Once the puncture was identified I deflated the mat slightly so that there wasn’t really any internal pressure but enough air to keep both sides of the mat apart. I then dried off the mat with a towel and also used Louise’s hair dryer around the puncture itself as I was pressed for time and wanted to be sure that it was thoroughly dry before using any glue/adhesive. Be careful if doing this and definitely don’t use the heat setting as I suspect you could damage the bonding on the interior and potentially de-laminate the mat.

Wearing gloves I then applied a large pea sized blob of the Exped textile glue supplied with my mat but any textile glue would do. Exped themselves even state that Mcnett’s Seam Grip is also perfectly fine to use. The gloves probably aren’t 100% necessary as a small brush or spatula (lollipop stick) would work fine I imagine. I had the gloves at my disposal though and decided to just use my gloved finger. I quickly massaged the glue into the fabric ensuring that the puncture was well covered and that had covered the area of about a 50 pence piece with the pinhole in the centre. As per the Exped instructions I then left the glue to “go off” for about 10 minutes before applying the next coat.

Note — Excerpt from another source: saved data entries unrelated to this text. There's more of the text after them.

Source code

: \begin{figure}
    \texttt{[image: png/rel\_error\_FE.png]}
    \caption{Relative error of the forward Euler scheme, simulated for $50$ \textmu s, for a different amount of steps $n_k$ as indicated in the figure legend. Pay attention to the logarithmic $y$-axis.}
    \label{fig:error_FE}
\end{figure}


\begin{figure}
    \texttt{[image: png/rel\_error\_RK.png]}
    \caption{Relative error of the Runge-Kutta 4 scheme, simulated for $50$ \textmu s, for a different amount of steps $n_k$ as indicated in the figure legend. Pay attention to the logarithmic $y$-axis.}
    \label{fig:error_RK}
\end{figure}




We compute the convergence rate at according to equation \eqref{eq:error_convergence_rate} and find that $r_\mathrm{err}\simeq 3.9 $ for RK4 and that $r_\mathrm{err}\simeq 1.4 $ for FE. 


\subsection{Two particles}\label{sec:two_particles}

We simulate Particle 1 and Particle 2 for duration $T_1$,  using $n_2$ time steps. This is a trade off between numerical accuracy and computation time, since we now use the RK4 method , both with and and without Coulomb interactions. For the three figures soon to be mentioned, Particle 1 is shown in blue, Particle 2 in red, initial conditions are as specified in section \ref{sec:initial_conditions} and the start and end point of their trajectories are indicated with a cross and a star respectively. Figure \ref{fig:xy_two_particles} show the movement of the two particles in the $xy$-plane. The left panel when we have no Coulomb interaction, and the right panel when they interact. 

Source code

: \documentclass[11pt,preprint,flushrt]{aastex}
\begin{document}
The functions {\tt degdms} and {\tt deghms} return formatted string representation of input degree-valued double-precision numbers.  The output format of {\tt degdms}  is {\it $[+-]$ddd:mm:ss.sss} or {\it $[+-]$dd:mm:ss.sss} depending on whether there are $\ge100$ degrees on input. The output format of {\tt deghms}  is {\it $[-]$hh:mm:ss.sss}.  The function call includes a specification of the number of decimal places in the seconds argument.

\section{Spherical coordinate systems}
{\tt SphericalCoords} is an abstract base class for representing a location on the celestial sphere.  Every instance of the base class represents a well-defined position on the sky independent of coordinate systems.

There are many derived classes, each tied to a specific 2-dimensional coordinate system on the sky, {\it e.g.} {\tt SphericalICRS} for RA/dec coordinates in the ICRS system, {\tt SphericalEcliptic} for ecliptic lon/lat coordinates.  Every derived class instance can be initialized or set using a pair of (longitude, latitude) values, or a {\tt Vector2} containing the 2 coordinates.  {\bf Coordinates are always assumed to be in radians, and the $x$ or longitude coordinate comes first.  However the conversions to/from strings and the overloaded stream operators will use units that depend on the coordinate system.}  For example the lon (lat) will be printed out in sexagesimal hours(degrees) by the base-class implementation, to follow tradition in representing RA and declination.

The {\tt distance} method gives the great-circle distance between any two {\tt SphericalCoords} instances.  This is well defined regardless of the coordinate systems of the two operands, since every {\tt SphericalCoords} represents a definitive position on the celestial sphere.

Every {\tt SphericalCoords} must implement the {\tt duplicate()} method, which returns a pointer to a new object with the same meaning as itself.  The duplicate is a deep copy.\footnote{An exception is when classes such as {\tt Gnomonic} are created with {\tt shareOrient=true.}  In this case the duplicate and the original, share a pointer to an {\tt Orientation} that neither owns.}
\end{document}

While I was waiting I made sure to screw the cap back on the tube of glue and ensure the air had been pushed out. After about 10 minutes I checked that the glue was tack free and then applied a second coat, this time applying the glue to an area just a little wider in diameter than the first time. After another 10 minutes it got a third and final coat. I then left the mat alone for a few hours to let the glue really dry before giving it a dusting of talcum powder to try and prevent it sticking to itself when packed or stored with the added bonus that my mat should now smell quite pleasant.

I then gave the mat a few more pumps so that it was firm enough to hold its own shape and stand up against the wardrobe (away from any heat sources, direct sunlight etc) where I could leave it so that the glue could properly cure overnight. Exped say that maximum bonding strength is achieved after 8 hours. My mat has now been standing up against the wardrobe lightly inflated since Thursday afternoon (3 days ago) and still appears to be just as firm. I’ve not slept on it yet to properly test but will report back after my next wild camp.